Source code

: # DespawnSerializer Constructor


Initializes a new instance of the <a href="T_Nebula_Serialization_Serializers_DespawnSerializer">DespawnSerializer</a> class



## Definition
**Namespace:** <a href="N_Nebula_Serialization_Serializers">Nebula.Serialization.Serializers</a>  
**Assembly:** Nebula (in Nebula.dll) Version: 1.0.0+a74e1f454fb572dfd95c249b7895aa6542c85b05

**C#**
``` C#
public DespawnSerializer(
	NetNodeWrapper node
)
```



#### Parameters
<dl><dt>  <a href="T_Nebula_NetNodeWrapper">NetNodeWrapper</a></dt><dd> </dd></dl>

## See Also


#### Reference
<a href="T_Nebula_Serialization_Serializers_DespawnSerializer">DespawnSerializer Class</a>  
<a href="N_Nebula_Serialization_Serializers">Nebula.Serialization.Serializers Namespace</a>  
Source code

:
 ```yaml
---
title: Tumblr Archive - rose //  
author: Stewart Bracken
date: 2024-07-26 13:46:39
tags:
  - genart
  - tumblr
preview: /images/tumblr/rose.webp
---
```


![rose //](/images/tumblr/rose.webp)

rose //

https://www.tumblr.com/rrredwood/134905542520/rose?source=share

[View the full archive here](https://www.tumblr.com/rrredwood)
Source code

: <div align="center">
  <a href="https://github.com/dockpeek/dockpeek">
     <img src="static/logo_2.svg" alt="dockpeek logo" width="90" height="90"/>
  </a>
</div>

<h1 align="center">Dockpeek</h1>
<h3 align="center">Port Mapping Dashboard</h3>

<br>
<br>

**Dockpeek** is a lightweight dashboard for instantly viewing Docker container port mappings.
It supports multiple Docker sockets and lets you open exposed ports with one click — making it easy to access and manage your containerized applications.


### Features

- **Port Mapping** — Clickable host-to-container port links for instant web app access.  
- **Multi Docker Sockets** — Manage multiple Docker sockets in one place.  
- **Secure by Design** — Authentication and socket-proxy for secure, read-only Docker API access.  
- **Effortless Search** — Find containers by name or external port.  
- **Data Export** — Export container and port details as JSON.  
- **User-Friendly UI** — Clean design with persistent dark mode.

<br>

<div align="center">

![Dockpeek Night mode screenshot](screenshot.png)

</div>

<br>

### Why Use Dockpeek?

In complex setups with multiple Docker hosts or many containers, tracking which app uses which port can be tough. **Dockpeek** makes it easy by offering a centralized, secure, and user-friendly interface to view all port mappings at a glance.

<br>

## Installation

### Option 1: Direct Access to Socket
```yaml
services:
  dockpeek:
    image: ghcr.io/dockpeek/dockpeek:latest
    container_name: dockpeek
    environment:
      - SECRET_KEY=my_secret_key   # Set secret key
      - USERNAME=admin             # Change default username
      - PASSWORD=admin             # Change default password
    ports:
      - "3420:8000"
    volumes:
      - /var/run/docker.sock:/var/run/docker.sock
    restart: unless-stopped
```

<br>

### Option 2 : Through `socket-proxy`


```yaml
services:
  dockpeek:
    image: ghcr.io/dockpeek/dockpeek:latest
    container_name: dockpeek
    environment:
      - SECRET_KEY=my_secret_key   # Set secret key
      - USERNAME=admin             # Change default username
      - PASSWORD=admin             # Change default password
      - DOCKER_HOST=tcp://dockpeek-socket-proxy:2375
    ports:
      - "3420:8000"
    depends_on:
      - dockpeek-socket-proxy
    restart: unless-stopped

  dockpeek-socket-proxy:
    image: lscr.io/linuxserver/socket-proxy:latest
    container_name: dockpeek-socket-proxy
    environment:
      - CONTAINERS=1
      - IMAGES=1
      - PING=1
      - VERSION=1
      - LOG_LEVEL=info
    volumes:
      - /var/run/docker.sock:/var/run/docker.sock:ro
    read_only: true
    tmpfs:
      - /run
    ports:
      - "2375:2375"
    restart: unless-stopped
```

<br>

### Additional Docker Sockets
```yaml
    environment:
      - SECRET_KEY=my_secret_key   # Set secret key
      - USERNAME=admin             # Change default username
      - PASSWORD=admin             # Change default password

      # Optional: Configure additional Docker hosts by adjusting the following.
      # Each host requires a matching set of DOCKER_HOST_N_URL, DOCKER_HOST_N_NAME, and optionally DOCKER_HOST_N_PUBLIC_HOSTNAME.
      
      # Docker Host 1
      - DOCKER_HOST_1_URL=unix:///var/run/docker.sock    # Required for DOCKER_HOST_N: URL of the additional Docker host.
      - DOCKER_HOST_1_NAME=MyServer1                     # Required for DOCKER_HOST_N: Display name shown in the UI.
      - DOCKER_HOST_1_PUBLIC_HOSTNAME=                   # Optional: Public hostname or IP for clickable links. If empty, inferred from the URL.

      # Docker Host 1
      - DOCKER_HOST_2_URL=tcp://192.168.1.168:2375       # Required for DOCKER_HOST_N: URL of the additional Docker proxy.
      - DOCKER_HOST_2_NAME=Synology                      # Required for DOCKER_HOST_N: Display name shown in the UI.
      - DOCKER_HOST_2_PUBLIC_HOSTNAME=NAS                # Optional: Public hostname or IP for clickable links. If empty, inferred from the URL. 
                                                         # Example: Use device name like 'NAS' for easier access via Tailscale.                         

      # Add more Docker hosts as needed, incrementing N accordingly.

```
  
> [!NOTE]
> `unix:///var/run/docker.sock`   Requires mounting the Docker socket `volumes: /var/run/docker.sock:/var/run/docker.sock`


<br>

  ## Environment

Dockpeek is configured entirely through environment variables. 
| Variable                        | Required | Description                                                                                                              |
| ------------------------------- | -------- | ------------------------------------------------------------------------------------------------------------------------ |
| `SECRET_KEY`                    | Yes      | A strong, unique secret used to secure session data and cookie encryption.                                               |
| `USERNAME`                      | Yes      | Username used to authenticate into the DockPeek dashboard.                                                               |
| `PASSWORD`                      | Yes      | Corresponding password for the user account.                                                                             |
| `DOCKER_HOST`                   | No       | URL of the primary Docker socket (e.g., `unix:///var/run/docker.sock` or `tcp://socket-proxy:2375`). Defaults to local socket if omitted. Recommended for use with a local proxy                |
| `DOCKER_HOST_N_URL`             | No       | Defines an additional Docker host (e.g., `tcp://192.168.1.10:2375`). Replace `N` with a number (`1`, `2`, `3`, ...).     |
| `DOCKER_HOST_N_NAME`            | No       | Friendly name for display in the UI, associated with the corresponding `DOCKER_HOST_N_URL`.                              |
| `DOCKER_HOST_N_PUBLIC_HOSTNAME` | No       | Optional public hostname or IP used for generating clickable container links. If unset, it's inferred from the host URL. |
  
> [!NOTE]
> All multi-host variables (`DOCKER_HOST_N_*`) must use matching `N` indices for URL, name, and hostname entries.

■ ■ ■ ■

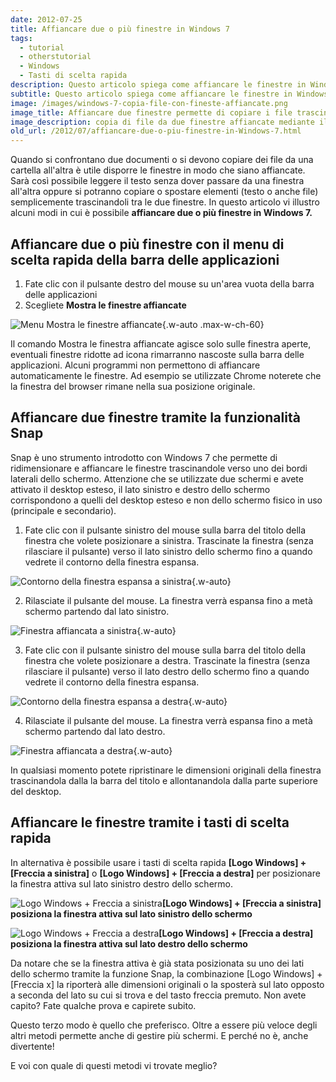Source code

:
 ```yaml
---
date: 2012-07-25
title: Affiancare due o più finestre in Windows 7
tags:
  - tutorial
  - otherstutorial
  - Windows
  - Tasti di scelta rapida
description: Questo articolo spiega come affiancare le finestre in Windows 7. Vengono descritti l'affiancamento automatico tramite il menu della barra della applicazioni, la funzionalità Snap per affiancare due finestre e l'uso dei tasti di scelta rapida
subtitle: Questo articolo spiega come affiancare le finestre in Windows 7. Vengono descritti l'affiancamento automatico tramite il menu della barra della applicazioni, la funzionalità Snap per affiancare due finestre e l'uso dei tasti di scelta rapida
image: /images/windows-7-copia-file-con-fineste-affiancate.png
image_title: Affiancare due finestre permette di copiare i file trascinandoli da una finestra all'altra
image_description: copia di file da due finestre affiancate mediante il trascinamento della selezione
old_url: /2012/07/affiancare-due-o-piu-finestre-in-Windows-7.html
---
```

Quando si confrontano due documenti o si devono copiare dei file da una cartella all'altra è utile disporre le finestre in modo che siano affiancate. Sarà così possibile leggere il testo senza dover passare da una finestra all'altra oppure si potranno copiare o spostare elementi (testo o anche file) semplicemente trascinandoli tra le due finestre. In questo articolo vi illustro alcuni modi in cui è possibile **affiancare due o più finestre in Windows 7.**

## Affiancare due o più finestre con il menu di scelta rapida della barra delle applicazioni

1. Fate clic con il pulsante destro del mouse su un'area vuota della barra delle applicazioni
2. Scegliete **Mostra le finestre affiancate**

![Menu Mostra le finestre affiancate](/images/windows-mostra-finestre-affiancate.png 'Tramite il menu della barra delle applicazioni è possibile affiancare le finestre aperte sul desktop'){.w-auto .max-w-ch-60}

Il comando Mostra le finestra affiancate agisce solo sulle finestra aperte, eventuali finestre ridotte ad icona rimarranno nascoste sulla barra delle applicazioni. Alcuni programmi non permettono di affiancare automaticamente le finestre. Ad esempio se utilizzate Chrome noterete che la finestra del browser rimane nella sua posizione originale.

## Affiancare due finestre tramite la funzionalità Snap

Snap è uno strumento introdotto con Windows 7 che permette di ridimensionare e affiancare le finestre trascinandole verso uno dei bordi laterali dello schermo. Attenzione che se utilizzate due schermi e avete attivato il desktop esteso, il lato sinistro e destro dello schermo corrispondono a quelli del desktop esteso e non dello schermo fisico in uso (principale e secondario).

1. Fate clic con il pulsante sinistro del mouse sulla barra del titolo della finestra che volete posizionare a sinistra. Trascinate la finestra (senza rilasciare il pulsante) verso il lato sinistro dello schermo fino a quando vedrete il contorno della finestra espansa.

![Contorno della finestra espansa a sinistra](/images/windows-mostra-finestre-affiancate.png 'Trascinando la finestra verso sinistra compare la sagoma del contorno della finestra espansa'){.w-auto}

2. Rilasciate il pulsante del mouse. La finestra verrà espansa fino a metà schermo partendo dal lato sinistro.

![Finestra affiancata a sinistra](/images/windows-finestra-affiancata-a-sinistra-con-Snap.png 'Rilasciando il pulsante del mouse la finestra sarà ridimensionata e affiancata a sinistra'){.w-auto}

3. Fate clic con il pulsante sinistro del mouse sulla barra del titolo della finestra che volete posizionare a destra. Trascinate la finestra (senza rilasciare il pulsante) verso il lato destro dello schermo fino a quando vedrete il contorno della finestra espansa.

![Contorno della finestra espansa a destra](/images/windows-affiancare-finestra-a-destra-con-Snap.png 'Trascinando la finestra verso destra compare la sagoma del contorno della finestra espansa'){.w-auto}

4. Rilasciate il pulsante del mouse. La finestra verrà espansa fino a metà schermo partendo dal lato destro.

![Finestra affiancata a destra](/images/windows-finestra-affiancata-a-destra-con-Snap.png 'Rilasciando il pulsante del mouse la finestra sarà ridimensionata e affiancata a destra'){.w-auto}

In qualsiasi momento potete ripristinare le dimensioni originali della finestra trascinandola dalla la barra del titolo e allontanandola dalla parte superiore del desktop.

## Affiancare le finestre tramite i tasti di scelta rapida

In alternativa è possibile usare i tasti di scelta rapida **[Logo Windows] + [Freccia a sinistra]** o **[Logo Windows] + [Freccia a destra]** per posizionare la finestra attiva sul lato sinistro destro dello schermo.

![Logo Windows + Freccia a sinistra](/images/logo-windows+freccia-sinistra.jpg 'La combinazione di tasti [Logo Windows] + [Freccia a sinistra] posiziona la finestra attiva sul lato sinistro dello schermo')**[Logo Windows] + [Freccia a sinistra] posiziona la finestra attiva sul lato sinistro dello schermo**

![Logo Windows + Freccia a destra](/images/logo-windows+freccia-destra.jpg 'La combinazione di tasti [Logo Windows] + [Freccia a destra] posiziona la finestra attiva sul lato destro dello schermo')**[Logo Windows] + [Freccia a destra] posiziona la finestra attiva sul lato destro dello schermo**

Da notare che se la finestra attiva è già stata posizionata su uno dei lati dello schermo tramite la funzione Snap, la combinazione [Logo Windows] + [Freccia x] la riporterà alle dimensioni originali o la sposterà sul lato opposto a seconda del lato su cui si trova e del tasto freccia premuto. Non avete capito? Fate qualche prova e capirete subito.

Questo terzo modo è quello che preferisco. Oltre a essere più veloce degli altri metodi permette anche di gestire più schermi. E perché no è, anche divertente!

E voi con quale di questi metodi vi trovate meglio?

■ ■ ■ ■

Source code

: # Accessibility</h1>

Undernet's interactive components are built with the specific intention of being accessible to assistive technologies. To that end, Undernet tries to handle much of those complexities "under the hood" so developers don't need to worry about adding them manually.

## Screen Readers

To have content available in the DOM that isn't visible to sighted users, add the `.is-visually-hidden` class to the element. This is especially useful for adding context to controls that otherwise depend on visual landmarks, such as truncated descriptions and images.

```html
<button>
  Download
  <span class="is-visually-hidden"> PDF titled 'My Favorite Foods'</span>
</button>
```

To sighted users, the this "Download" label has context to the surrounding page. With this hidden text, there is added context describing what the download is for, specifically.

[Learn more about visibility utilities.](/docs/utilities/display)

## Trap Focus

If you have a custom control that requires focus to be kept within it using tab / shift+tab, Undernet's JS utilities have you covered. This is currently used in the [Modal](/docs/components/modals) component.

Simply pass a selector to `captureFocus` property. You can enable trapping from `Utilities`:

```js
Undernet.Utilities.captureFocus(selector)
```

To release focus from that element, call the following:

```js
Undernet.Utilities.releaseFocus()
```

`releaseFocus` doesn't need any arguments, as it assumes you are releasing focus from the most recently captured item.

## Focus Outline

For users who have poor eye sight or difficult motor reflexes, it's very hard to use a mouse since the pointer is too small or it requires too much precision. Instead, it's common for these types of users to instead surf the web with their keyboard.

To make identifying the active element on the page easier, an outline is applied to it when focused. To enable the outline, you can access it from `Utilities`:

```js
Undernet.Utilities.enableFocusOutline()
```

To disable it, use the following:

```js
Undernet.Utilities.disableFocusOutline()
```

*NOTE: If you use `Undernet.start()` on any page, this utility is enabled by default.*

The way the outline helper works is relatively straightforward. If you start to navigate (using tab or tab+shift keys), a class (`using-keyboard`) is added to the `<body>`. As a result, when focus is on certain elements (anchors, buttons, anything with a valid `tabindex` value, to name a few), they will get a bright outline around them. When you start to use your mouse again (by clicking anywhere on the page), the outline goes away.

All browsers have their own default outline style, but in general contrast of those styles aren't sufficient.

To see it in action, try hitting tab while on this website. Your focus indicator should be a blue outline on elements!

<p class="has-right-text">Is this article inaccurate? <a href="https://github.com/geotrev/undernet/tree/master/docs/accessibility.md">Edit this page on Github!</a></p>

■ ■ ■ ■

→ Exercise requirements
Only a number is required here: the count of lines in these entries that hold "github".

→ Task output
2